» TASK BRIEF
Output every entry below exactly, without its pictures.

» RECORDS SUPPLIED
== Segment start ==

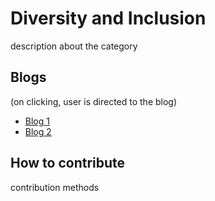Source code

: # Diversity and Inclusion

description about the category

## Blogs

(on clicking, user is directed to the blog)
- [Blog 1](https://github.com/Vidushi-Gupta/Blogs/blob/main/Diversity%20and%20Inclusion/blog1.md)
- [Blog 2](https://github.com/Vidushi-Gupta/Blogs/blob/main/Diversity%20and%20Inclusion/blog1.md)


## How to contribute
contribution methods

== Segment end ==

» SOLUTION
Source code

: # Diversity and Inclusion

description about the category

## Blogs

(on clicking, user is directed to the blog)
- [Blog 1](https://github.com/Vidushi-Gupta/Blogs/blob/main/Diversity%20and%20Inclusion/blog1.md)
- [Blog 2](https://github.com/Vidushi-Gupta/Blogs/blob/main/Diversity%20and%20Inclusion/blog1.md)


## How to contribute
contribution methods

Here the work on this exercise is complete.